> On Aug 23, 2017, at 12:06 AM, Martin Waitz <[email protected]> wrote:
> 
> Hello,
> 
>> Am 22.08.2017 um 18:32 schrieb Joe Groff via swift-evolution 
>> <[email protected] <mailto:[email protected]>>:
>> The feature provides general delimited continuations. You could write an 
>> IteratorProtocol-conforming interface over a coroutine like this:
>> 
>>  private func yield(_ value: T) async -> Void {
>>    self.next = value
>>    await suspendAsync { cont in
>>      resume = cont
>>    }
>>  }
>> 
>> 
>> This isn't ideal in a number of ways (awkward, not particularly efficient, 
>> and has the gotcha that the generator's `body` could suspend itself with 
>> something other than the `yield` operation, doesn't integrate with ownership 
>> in the way John proposes in the ownership manifesto), so it may not be a 
>> good idea, of course.
> 
> 
> I still have trouble understanding how exactly suspendAsync is going to work.
> Is the body called right away or is it put into some dispatch queue on 
> another thread?
> Does the continuation function return immediately (besides queueing 
> suspendAsync to also return)?

suspendAsync suspends the coroutine's context and passes it as a continuation 
into the body, which is executed immediately on the current thread. 

> 
> How does this correlate with coroutines?
> There is no extra stack for the coroutine (which runs the generator 
> function), right?
> In my mental model, the generator function is split into individual functions 
> which are queued one after another, but reusing the same thread/stack, is 
> this correct?

That's the way C# implements it, yeah, and it could be how we implement it as 
well.
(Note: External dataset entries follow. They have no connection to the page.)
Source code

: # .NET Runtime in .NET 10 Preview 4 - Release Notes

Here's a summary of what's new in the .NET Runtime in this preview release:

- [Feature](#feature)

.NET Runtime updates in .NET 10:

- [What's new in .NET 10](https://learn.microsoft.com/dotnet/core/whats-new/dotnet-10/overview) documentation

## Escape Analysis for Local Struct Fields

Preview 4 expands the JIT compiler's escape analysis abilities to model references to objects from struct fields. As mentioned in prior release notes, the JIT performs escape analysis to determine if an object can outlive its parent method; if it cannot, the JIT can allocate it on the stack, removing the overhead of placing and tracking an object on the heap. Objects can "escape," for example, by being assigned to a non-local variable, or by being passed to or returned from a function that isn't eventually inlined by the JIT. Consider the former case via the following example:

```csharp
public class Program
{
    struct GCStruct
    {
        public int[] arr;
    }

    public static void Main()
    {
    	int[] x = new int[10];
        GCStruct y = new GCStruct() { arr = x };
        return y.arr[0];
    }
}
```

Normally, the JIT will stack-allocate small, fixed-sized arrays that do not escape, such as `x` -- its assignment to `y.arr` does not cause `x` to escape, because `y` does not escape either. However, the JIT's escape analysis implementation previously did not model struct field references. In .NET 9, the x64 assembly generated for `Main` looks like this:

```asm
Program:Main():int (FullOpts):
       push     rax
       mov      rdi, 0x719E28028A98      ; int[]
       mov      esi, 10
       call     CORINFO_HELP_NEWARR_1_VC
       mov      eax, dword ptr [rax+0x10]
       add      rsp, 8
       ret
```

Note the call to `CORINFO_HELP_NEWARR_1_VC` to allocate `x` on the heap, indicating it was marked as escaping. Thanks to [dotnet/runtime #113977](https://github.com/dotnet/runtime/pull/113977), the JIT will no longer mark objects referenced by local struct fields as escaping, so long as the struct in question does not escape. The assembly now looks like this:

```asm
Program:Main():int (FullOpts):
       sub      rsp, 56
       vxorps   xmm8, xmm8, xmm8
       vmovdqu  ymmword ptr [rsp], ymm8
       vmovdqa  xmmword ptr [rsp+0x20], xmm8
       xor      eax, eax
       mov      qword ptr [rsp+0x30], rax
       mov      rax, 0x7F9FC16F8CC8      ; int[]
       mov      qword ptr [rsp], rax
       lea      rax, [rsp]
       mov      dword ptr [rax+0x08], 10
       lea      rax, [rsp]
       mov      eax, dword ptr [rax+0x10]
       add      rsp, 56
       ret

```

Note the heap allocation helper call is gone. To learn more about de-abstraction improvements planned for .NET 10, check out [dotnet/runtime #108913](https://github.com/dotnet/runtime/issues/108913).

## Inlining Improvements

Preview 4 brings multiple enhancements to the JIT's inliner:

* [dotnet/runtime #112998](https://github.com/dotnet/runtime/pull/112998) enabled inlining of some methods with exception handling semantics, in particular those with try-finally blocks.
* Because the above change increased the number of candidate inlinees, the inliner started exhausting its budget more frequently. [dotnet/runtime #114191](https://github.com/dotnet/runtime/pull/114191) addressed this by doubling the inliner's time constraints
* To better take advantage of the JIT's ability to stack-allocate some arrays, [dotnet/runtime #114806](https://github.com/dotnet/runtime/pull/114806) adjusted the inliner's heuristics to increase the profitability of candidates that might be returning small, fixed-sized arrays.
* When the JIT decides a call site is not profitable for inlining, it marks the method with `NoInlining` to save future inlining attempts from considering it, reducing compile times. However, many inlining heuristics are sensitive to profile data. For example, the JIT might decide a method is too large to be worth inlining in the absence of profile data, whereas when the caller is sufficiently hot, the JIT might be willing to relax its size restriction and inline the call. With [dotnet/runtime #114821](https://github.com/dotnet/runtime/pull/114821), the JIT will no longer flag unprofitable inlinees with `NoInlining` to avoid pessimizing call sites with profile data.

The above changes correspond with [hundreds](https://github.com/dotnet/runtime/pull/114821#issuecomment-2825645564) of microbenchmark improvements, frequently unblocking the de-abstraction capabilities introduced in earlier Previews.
It would likely be the quickest way to get the feature up and running on 
existing platforms. I intentionally left the mechanism vague because there may 
be other implementation models we can explore within this model, such as 
running coroutines on their own lightweight growable stacks the way some other 
languages like Julia and recent versions of Go implement coroutines.

> How would a generator feature without the mentioned shortcomings look like?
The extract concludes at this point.